Start of Block

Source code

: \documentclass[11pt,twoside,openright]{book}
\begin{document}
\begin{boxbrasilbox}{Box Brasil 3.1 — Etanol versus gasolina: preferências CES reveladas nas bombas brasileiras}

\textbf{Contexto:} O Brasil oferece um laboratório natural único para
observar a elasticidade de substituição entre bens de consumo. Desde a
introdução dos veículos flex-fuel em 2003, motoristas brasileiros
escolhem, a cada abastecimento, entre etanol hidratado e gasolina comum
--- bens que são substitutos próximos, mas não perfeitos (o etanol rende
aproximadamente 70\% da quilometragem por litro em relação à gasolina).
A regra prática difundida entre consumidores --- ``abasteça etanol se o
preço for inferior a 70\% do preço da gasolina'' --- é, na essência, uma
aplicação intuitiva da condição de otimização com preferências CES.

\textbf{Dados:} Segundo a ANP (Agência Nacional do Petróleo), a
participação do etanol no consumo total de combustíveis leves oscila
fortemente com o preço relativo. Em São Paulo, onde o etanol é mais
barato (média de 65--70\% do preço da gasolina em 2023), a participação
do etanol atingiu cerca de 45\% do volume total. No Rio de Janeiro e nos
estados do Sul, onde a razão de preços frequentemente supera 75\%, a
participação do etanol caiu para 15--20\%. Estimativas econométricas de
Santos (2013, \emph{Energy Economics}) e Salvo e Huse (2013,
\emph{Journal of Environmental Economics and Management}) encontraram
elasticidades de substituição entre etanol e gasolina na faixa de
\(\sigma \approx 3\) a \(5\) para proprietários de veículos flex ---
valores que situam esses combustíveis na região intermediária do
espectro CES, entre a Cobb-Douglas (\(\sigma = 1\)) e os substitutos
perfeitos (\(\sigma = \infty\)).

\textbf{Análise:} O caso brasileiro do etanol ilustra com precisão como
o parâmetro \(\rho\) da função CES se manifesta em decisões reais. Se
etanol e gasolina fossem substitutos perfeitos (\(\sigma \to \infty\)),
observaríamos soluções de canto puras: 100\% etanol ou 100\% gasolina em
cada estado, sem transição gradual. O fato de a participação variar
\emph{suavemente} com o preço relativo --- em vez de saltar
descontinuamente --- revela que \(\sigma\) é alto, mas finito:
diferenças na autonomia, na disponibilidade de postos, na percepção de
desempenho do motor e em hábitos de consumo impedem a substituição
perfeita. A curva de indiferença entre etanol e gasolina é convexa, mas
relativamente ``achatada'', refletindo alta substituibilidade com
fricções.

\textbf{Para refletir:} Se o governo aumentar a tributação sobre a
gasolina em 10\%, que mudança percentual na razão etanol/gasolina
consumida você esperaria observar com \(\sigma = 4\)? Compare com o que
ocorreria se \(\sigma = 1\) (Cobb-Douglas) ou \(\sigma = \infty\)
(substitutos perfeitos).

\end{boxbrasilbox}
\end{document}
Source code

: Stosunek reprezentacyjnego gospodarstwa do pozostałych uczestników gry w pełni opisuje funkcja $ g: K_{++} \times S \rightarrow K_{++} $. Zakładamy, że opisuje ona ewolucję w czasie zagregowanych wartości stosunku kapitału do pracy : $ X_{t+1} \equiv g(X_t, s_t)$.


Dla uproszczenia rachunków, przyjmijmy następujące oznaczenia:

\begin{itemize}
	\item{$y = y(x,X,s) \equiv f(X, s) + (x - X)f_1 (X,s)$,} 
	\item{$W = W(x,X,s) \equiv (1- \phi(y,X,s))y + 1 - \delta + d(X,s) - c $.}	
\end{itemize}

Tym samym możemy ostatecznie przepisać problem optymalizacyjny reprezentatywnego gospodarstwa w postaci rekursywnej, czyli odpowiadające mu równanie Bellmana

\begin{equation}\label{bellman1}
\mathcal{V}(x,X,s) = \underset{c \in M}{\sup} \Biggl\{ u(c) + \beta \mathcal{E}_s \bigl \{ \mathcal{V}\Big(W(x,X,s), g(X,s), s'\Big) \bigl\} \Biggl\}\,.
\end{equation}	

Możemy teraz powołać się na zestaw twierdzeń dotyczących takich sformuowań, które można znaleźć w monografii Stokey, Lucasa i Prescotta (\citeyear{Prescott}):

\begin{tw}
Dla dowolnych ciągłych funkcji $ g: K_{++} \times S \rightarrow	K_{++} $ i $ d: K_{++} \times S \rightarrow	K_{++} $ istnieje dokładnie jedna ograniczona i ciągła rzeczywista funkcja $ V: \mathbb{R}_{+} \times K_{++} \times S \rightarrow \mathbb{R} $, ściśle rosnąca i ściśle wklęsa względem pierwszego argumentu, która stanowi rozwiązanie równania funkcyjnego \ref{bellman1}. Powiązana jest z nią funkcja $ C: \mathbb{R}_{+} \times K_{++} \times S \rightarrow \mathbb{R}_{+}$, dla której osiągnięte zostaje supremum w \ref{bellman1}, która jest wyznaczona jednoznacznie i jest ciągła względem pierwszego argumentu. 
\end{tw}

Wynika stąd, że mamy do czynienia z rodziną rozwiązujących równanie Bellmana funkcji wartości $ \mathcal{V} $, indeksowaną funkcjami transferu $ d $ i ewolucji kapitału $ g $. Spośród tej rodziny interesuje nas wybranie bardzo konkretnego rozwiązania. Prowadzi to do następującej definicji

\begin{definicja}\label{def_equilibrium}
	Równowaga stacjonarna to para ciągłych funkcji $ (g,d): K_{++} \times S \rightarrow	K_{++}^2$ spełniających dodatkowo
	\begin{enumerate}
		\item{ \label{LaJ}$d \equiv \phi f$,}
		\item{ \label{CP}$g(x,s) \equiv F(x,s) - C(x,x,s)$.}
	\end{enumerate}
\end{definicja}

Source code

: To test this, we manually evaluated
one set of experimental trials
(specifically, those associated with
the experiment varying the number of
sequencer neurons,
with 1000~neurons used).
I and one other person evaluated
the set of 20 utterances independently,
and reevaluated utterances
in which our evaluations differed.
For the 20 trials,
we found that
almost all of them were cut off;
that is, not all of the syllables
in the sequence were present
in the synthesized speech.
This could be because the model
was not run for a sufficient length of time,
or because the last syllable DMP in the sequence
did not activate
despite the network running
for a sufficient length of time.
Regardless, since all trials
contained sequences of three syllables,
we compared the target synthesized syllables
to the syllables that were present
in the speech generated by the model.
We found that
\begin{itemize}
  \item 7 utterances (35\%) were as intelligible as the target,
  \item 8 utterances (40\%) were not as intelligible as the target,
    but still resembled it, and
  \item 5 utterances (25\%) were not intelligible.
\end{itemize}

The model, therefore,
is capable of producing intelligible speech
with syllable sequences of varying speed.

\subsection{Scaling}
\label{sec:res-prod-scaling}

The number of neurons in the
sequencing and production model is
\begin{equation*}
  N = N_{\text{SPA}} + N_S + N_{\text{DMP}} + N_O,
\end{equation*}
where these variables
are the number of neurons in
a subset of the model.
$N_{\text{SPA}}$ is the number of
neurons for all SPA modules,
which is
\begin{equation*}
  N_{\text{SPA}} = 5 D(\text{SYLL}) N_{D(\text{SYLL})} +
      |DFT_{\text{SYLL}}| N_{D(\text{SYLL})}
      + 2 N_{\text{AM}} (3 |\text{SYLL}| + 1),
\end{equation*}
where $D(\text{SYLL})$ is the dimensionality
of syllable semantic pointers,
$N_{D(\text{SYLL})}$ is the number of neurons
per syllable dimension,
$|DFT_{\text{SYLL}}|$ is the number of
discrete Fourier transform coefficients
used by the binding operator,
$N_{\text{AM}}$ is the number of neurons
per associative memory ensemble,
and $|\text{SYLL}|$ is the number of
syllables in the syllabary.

End of Block

_TASK TO COMPLETE_
Output all the lines above. Keep each one exact.

_ANSWER SPACE_
Source code

: \documentclass[11pt,twoside,openright]{book}
\begin{document}
\begin{boxbrasilbox}{Box Brasil 3.1 — Etanol versus gasolina: preferências CES reveladas nas bombas brasileiras}

\textbf{Contexto:} O Brasil oferece um laboratório natural único para
observar a elasticidade de substituição entre bens de consumo. Desde a
introdução dos veículos flex-fuel em 2003, motoristas brasileiros
escolhem, a cada abastecimento, entre etanol hidratado e gasolina comum
--- bens que são substitutos próximos, mas não perfeitos (o etanol rende
aproximadamente 70\% da quilometragem por litro em relação à gasolina).
A regra prática difundida entre consumidores --- ``abasteça etanol se o
preço for inferior a 70\% do preço da gasolina'' --- é, na essência, uma
aplicação intuitiva da condição de otimização com preferências CES.

\textbf{Dados:} Segundo a ANP (Agência Nacional do Petróleo), a
participação do etanol no consumo total de combustíveis leves oscila
fortemente com o preço relativo. Em São Paulo, onde o etanol é mais
barato (média de 65--70\% do preço da gasolina em 2023), a participação
do etanol atingiu cerca de 45\% do volume total. No Rio de Janeiro e nos
estados do Sul, onde a razão de preços frequentemente supera 75\%, a
participação do etanol caiu para 15--20\%. Estimativas econométricas de
Santos (2013, \emph{Energy Economics}) e Salvo e Huse (2013,
\emph{Journal of Environmental Economics and Management}) encontraram
elasticidades de substituição entre etanol e gasolina na faixa de
\(\sigma \approx 3\) a \(5\) para proprietários de veículos flex ---
valores que situam esses combustíveis na região intermediária do
espectro CES, entre a Cobb-Douglas (\(\sigma = 1\)) e os substitutos
perfeitos (\(\sigma = \infty\)).

\textbf{Análise:} O caso brasileiro do etanol ilustra com precisão como
o parâmetro \(\rho\) da função CES se manifesta em decisões reais. Se
etanol e gasolina fossem substitutos perfeitos (\(\sigma \to \infty\)),
observaríamos soluções de canto puras: 100\% etanol ou 100\% gasolina em
cada estado, sem transição gradual. O fato de a participação variar
\emph{suavemente} com o preço relativo --- em vez de saltar
descontinuamente --- revela que \(\sigma\) é alto, mas finito:
diferenças na autonomia, na disponibilidade de postos, na percepção de
desempenho do motor e em hábitos de consumo impedem a substituição
perfeita. A curva de indiferença entre etanol e gasolina é convexa, mas
relativamente ``achatada'', refletindo alta substituibilidade com
fricções.

\textbf{Para refletir:} Se o governo aumentar a tributação sobre a
gasolina em 10\%, que mudança percentual na razão etanol/gasolina
consumida você esperaria observar com \(\sigma = 4\)? Compare com o que
ocorreria se \(\sigma = 1\) (Cobb-Douglas) ou \(\sigma = \infty\)
(substitutos perfeitos).

\end{boxbrasilbox}
\end{document}
Source code

: Stosunek reprezentacyjnego gospodarstwa do pozostałych uczestników gry w pełni opisuje funkcja $ g: K_{++} \times S \rightarrow K_{++} $. Zakładamy, że opisuje ona ewolucję w czasie zagregowanych wartości stosunku kapitału do pracy : $ X_{t+1} \equiv g(X_t, s_t)$.


Dla uproszczenia rachunków, przyjmijmy następujące oznaczenia:

\begin{itemize}
	\item{$y = y(x,X,s) \equiv f(X, s) + (x - X)f_1 (X,s)$,} 
	\item{$W = W(x,X,s) \equiv (1- \phi(y,X,s))y + 1 - \delta + d(X,s) - c $.}	
\end{itemize}

Tym samym możemy ostatecznie przepisać problem optymalizacyjny reprezentatywnego gospodarstwa w postaci rekursywnej, czyli odpowiadające mu równanie Bellmana

\begin{equation}\label{bellman1}
\mathcal{V}(x,X,s) = \underset{c \in M}{\sup} \Biggl\{ u(c) + \beta \mathcal{E}_s \bigl \{ \mathcal{V}\Big(W(x,X,s), g(X,s), s'\Big) \bigl\} \Biggl\}\,.
\end{equation}	

Możemy teraz powołać się na zestaw twierdzeń dotyczących takich sformuowań, które można znaleźć w monografii Stokey, Lucasa i Prescotta (\citeyear{Prescott}):

\begin{tw}
Dla dowolnych ciągłych funkcji $ g: K_{++} \times S \rightarrow	K_{++} $ i $ d: K_{++} \times S \rightarrow	K_{++} $ istnieje dokładnie jedna ograniczona i ciągła rzeczywista funkcja $ V: \mathbb{R}_{+} \times K_{++} \times S \rightarrow \mathbb{R} $, ściśle rosnąca i ściśle wklęsa względem pierwszego argumentu, która stanowi rozwiązanie równania funkcyjnego \ref{bellman1}. Powiązana jest z nią funkcja $ C: \mathbb{R}_{+} \times K_{++} \times S \rightarrow \mathbb{R}_{+}$, dla której osiągnięte zostaje supremum w \ref{bellman1}, która jest wyznaczona jednoznacznie i jest ciągła względem pierwszego argumentu. 
\end{tw}

Wynika stąd, że mamy do czynienia z rodziną rozwiązujących równanie Bellmana funkcji wartości $ \mathcal{V} $, indeksowaną funkcjami transferu $ d $ i ewolucji kapitału $ g $. Spośród tej rodziny interesuje nas wybranie bardzo konkretnego rozwiązania. Prowadzi to do następującej definicji

\begin{definicja}\label{def_equilibrium}
	Równowaga stacjonarna to para ciągłych funkcji $ (g,d): K_{++} \times S \rightarrow	K_{++}^2$ spełniających dodatkowo
	\begin{enumerate}
		\item{ \label{LaJ}$d \equiv \phi f$,}
		\item{ \label{CP}$g(x,s) \equiv F(x,s) - C(x,x,s)$.}
	\end{enumerate}
\end{definicja}

Source code

: To test this, we manually evaluated
one set of experimental trials
(specifically, those associated with
the experiment varying the number of
sequencer neurons,
with 1000~neurons used).
I and one other person evaluated
the set of 20 utterances independently,
and reevaluated utterances
in which our evaluations differed.
For the 20 trials,
we found that
almost all of them were cut off;
that is, not all of the syllables
in the sequence were present
in the synthesized speech.
This could be because the model
was not run for a sufficient length of time,
or because the last syllable DMP in the sequence
did not activate
despite the network running
for a sufficient length of time.
Regardless, since all trials
contained sequences of three syllables,
we compared the target synthesized syllables
to the syllables that were present
in the speech generated by the model.
We found that
\begin{itemize}
  \item 7 utterances (35\%) were as intelligible as the target,
  \item 8 utterances (40\%) were not as intelligible as the target,
    but still resembled it, and
  \item 5 utterances (25\%) were not intelligible.
\end{itemize}

The model, therefore,
is capable of producing intelligible speech
with syllable sequences of varying speed.

\subsection{Scaling}
\label{sec:res-prod-scaling}

The number of neurons in the
sequencing and production model is
\begin{equation*}
  N = N_{\text{SPA}} + N_S + N_{\text{DMP}} + N_O,
\end{equation*}
where these variables
are the number of neurons in
a subset of the model.
$N_{\text{SPA}}$ is the number of
neurons for all SPA modules,
which is
\begin{equation*}
  N_{\text{SPA}} = 5 D(\text{SYLL}) N_{D(\text{SYLL})} +
      |DFT_{\text{SYLL}}| N_{D(\text{SYLL})}
      + 2 N_{\text{AM}} (3 |\text{SYLL}| + 1),
\end{equation*}
where $D(\text{SYLL})$ is the dimensionality
of syllable semantic pointers,
$N_{D(\text{SYLL})}$ is the number of neurons
per syllable dimension,
$|DFT_{\text{SYLL}}|$ is the number of
discrete Fourier transform coefficients
used by the binding operator,
$N_{\text{AM}}$ is the number of neurons
per associative memory ensemble,
and $|\text{SYLL}|$ is the number of
syllables in the syllabary.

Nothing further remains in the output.